Researchers at the University of Tokyo have combined novel techniques to record the first-ever atomic resolution video of salt crystals as they form in real-time. The team used the novel technique of atomic-resolution real-time video recording and the similarly novel technique of conical carbon nanotube confinement to achieve this impressive feat.

Before diving in, it’s important to give context. Salt crystals, like other crystals such as snowflakes and diamonds, comprise repetitive arrangements of molecules. While crystals can take many different forms, something they all have in common is a highly ordered microscopic structure. The process of disorganized molecules arranging into an ordered crystalline structure is called nucleation. The time it takes for the first crystal to appear in this process is called primary nucleation time. Secondary nucleation is a new crystal structure being produced by a preexisting crystal.

Nucleation has been the subject of scientific study for centuries. Scientists have been able to observe molecules at an atomic level and see what a crystal looks like. Still, until now, nobody has observed the dynamic process of crystal formation. Observing the nucleation process should shed light on the process and help expand our understanding of molecular structure and crystallization.

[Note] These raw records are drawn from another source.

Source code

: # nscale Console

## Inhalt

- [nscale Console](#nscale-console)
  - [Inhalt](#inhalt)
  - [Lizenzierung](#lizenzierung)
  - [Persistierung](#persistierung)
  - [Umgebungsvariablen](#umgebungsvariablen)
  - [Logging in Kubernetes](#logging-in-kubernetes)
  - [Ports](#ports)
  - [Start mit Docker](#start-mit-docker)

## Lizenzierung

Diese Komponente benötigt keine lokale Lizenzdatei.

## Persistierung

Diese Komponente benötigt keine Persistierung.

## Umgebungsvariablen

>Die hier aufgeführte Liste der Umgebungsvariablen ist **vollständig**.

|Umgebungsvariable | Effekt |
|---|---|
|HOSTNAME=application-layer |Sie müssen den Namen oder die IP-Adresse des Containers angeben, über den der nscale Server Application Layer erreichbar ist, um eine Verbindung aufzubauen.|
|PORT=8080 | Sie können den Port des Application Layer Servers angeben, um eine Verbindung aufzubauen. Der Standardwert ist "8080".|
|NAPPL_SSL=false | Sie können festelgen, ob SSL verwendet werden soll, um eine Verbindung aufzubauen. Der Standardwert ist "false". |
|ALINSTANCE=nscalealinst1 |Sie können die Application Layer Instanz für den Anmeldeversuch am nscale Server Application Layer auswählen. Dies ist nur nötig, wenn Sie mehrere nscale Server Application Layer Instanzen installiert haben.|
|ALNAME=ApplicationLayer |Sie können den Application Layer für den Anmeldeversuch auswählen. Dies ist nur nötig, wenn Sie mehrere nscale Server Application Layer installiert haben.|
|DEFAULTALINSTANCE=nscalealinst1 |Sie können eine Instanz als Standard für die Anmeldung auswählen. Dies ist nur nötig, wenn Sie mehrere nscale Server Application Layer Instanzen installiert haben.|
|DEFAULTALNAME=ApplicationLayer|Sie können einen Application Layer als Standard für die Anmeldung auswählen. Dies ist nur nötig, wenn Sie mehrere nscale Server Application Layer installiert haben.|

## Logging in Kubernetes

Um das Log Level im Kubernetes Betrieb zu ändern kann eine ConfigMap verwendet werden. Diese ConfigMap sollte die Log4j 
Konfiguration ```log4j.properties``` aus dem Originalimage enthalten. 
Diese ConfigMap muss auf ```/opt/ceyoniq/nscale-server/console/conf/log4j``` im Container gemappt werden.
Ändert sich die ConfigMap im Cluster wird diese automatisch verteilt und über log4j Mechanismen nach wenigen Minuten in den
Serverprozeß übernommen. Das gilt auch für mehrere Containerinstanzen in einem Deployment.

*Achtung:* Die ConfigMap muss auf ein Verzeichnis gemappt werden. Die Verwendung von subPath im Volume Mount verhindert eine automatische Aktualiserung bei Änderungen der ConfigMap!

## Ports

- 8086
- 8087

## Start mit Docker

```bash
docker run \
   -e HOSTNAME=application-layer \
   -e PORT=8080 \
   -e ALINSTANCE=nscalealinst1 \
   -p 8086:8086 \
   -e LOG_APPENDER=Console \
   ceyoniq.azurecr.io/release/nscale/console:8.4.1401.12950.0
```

Credit: American Chemical Society / University of Tokyo

‘One of our master’s students, Masaya Sakakibara, used SMART-EM to study the behavior of sodium chloride (NaCl) – salt,’ said Project Assistant Professor Takayuki Nakamuro. ‘To hold samples in place, we use atom-thick carbon nanohorns, one of our previous inventions. With the stunning videos Sakakibara captured, we immediately noticed the opportunity to study the structural and statistical aspects of crystal nucleation in unprecedented detail.’

SMART-EM is a single-molecule atomic-resolution real-time electronic microscopy technique developed by students at the Department of Chemistry at the University of Tokyo. The technique captures images at 25 frames per second.

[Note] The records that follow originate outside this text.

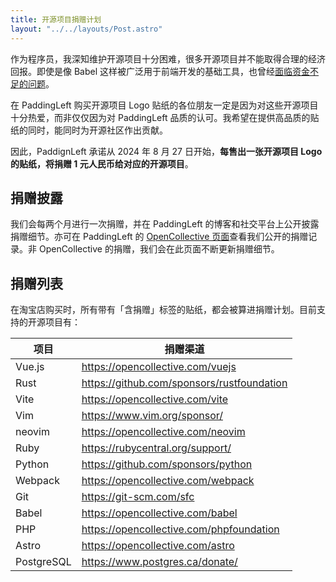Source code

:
 ```yaml
---
title: 开源项目捐赠计划
layout: "../../layouts/Post.astro"
---
```


作为程序员，我深知维护开源项目十分困难，很多开源项目并不能取得合理的经济回报。即使是像 Babel 这样被广泛用于前端开发的基础工具，也曾经[面临资金不足的问题](https://babeljs.io/blog/2021/05/10/funding-update)。

在 PaddingLeft 购买开源项目 Logo 贴纸的各位朋友一定是因为对这些开源项目十分热爱，而非仅仅因为对 PaddingLeft 品质的认可。我希望在提供高品质的贴纸的同时，能同时为开源社区作出贡献。

因此，PaddignLeft 承诺从 2024 年 8 月 27 日开始，**每售出一张开源项目 Logo 的贴纸，将捐赠 1 元人民币给对应的开源项目**。

## 捐赠披露

我们会每两个月进行一次捐赠，并在 PaddingLeft 的博客和社交平台上公开披露捐赠细节。亦可在 PaddingLeft 的 [OpenCollective 页面](https://opencollective.com/pdlft)查看我们公开的捐赠记录。非 OpenCollective 的捐赠，我们会在此页面不断更新捐赠细节。

## 捐赠列表

在淘宝店购买时，所有带有「含捐赠」标签的贴纸，都会被算进捐赠计划。目前支持的开源项目有：

| 项目 | 捐赠渠道 |
|---------|---------|
| Vue.js  | https://opencollective.com/vuejs |
| Rust    | https://github.com/sponsors/rustfoundation |
| Vite | https://opencollective.com/vite |
| Vim | https://www.vim.org/sponsor/ |
| neovim | https://opencollective.com/neovim |
| Ruby | https://rubycentral.org/support/ |
| Python   | https://github.com/sponsors/python |
| Webpack | https://opencollective.com/webpack |
| Git    | https://git-scm.com/sfc |
| Babel  | https://opencollective.com/babel |
| PHP  | https://opencollective.com/phpfoundation |
| Astro  | https://opencollective.com/astro |
| PostgreSQL | https://www.postgres.ca/donate/ |
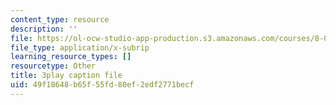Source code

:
 ```yaml
---
content_type: resource
description: ''
file: https://ol-ocw-studio-app-production.s3.amazonaws.com/courses/8-01sc-classical-mechanics-fall-2016/49f18648b65f55fd80ef2edf2771becf_Bq0fDYtbfBA.vtt
file_type: application/x-subrip
learning_resource_types: []
resourcetype: Other
title: 3play caption file
uid: 49f18648-b65f-55fd-80ef-2edf2771becf
---
```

Nakamuro and his team looked at Sakakibara’s videos and, per Phys.org, ‘were the first people ever to see tiny cuboid crystals made of tens of molecules of NaCl emerging from the chaotic mixture of separate sodium and chloride ions.’ They observed a statistical pattern in the frequency of crystal emergence that followed a normal distribution. A normal distribution of crystal emergence had long been a held theory but had yet to be verified through experiment.

Credit: American Chemical Society / University of Tokyo

University Professor Eiichi Nakamura added, ‘Salt is just our first model substance to probe the fundamentals of nucleation events. Salt only crystallizes one way. But other molecules, such as carbon, can crystallize in multiple ways, leading to graphite or diamond. This is called polymorphism, and no one has seen the early stages of the nucleation that leads to it. I hope our study provides the first step in understanding the mechanism of polymorphism.’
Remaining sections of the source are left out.